Davon abgesehen, meine Damen und Herren, halten wir den von Ihnen eingeschlagenen Weg nur für bedingt richtig. Auch die nun gewählte Formulierung halten wir nicht für hinreichend. Wir werden deshalb im Bildungsausschuss einen Vorschlag vorlegen, der nicht von der Intention des Gesetzgebers abweicht, aber in der Formulierung auch nicht darüber hinausgeht. Das, was Sie, meine Damen und Herren, im Paragraphen 5 Absatz 5 LHG regeln wollen, ist bereits in unserer Landesverfassung geregelt, nicht mehr und nicht weniger. Diese Formulierung hat vor dem Landesverfassungsgericht Bestand und hier könnten wir uns treffen.

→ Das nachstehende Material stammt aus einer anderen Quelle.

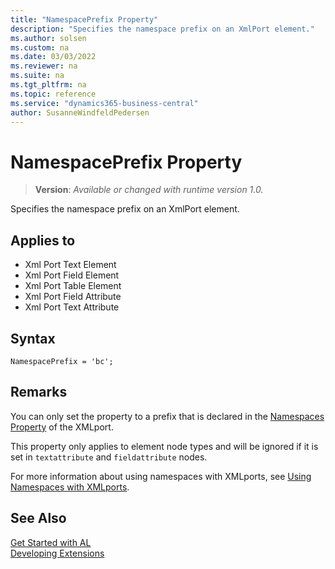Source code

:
 ```yaml
---
title: "NamespacePrefix Property"
description: "Specifies the namespace prefix on an XmlPort element."
ms.author: solsen
ms.custom: na
ms.date: 03/03/2022
ms.reviewer: na
ms.suite: na
ms.tgt_pltfrm: na
ms.topic: reference
ms.service: "dynamics365-business-central"
author: SusanneWindfeldPedersen
---
```

[//]: # (START>DO_NOT_EDIT)
[//]: # (IMPORTANT:Do not edit any of the content between here and the END>DO_NOT_EDIT.)
[//]: # (Any modifications should be made in the .xml files in the ModernDev repo.)
# NamespacePrefix Property
> **Version**: _Available or changed with runtime version 1.0._

Specifies the namespace prefix on an XmlPort element.

## Applies to
-   Xml Port Text Element
-   Xml Port Field Element
-   Xml Port Table Element
-   Xml Port Field Attribute
-   Xml Port Text Attribute

[//]: # (IMPORTANT: END>DO_NOT_EDIT)


## Syntax

```AL
NamespacePrefix = 'bc';
```
 
## Remarks

You can only set the property to a prefix that is declared in the [Namespaces Property](devenv-namespaces-property.md) of the XMLport.  

This property only applies to element node types and will be ignored if it is set in `textattribute` and `fieldattribute` nodes. 

For more information about using namespaces with XMLports, see  [Using Namespaces with XMLports](../devenv-using-namespaces-with-xmlports.md).  

## See Also  

[Get Started with AL](../devenv-get-started.md)  
[Developing Extensions](../devenv-dev-overview.md)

Also nehmen Sie sich Zeit für eine gründliche Überarbeitung, machen Sie diese sorgfältig und beschränken wir uns auf das notwen

dige Maß des zu regelnden Gehalts! Wozu haben wir sonst eine Landesverfassung?

(Beifall bei einzelnen Abgeordneten der CDU)

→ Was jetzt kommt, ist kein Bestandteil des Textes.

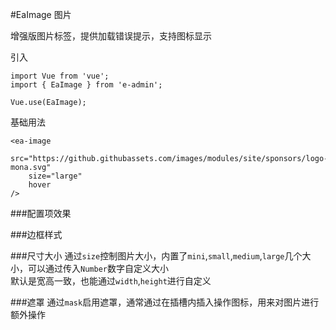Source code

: #EaImage 图片 

增强版图片标签，提供加载错误提示，支持图标显示

引入
```
import Vue from 'vue';
import { EaImage } from 'e-admin';

Vue.use(EaImage);
```
基础用法
```
<ea-image
    src="https://github.githubassets.com/images/modules/site/sponsors/logo-mona.svg"
    size="large"
    hover
/>
```

<slot></slot>

###配置项效果

<slot name="attr"></slot>

###边框样式

<slot name="border"></slot>

###尺寸大小
通过`size`控制图片大小，内置了`mini`,`small`,`medium`,`large`几个大小，可以通过传入`Number`数字自定义大小  
默认是宽高一致，也能通过`width`,`height`进行自定义

<slot name="size"></slot>

###遮罩
通过`mask`启用遮罩，通常通过在插槽内插入操作图标，用来对图片进行额外操作

<slot name="mask"></slot>

<slot name="table"></slot>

Vielen Dank, Frau Lochner-Borst.

Das Wort hat jetzt der Abgeordnete der PDS-Fraktion Herr Dr. Bartels.

(Volker Schlotmann, SPD: Der ist jetzt aus Greifswald und er wird uns sagen, ob das mit der Novellierung stimmt.)

Frau Präsidentin! Meine Damen und Herren!

Frau Kollegin Lochner-Borst, mich zu wundern in der Politik habe ich mir nach neun Jahren – oder im neunten Jahr –, die ich jetzt hier bin, auch noch nicht abgewöhnt. Es wird Ihnen also noch öfter passieren.

Dass die CDU gegen dieses Landeshochschulgesetz war, wissen wir aus der Debatte in der vergangenen Legislaturperiode. Und nun ist es allerdings tatsächlich so, dass sich die Meinungen der Koalitionsfraktionen zu den Grundanliegen und den Grundaussagen dieses Gesetzes nicht geändert haben, auch die der CDU nicht – das verwundert mich auch nicht.

(Beifall Karsten Neumann, PDS)

Und Sie werden sich deshalb auch dann, denke ich, doch nicht wundern, dass wir uns jetzt nicht auf eine generelle Überprüfung aller Paragraphen einlassen und das Landeshochschulgesetz insgesamt in Frage stellen. Ich denke mal, das haben Sie auch nicht wirklich erwartet, dass wir das tun.

(Zuruf von Lorenz Caffier, CDU)

Und was mensch so aus Greifswald hört, ist natürlich das, dass wir heute hier eine Novellierung des Landeshochschulgesetzes auf den Weg bringen. Das ist ja so. Und wenn mensch das aus Greifswald hört, dann sind diese Nachrichten ja richtig. Aber ich denke nicht, dass da mehr gemeint sein könnte als das, was wir hier tun.

Lassen Sie mich kurz etwas zur Sache sagen. Und zwar erlaube ich mir einmal wieder, auf meine eigentliche Profession als Sprachwissenschaftler zurückzukommen. Und wenn ein Sprachwissenschaftler die Verfassungsbeschwerde liest, kommt er ins Grübeln, weil in einem großen Teil dieser Verfassungsbeschwerde darüber philosophiert wird, welche Bedeutung sprachliche Einheiten wie die Natur, die Gesellschaft, der Mensch haben. Und wenn dann Juristen sowohl in der Verfassungsbeschwerde als auch in einer Podiumsdiskussion, die ich in einem total überfüllten Greifswalder Hörsaal mit einem der Beschwerdeführer durchgeführt habe – die Überfüllung kam daher, dass mindestens 90 Prozent Jurastudenten drin waren, es war also ein Sprachwissenschaftler und Politiker gegen ungefähr 120 Juristen, das war ganz spannend –, …

(Heiterkeit bei einzelnen Abgeordneten der SPD – Beifall Frank Ronald Lohse, SPD – Reinhard Dankert, SPD: Aber Sie leben ja noch!)

Ich lebe noch. Sie wissen doch, so leicht bin ich nicht unterzukriegen, Herr Dankert.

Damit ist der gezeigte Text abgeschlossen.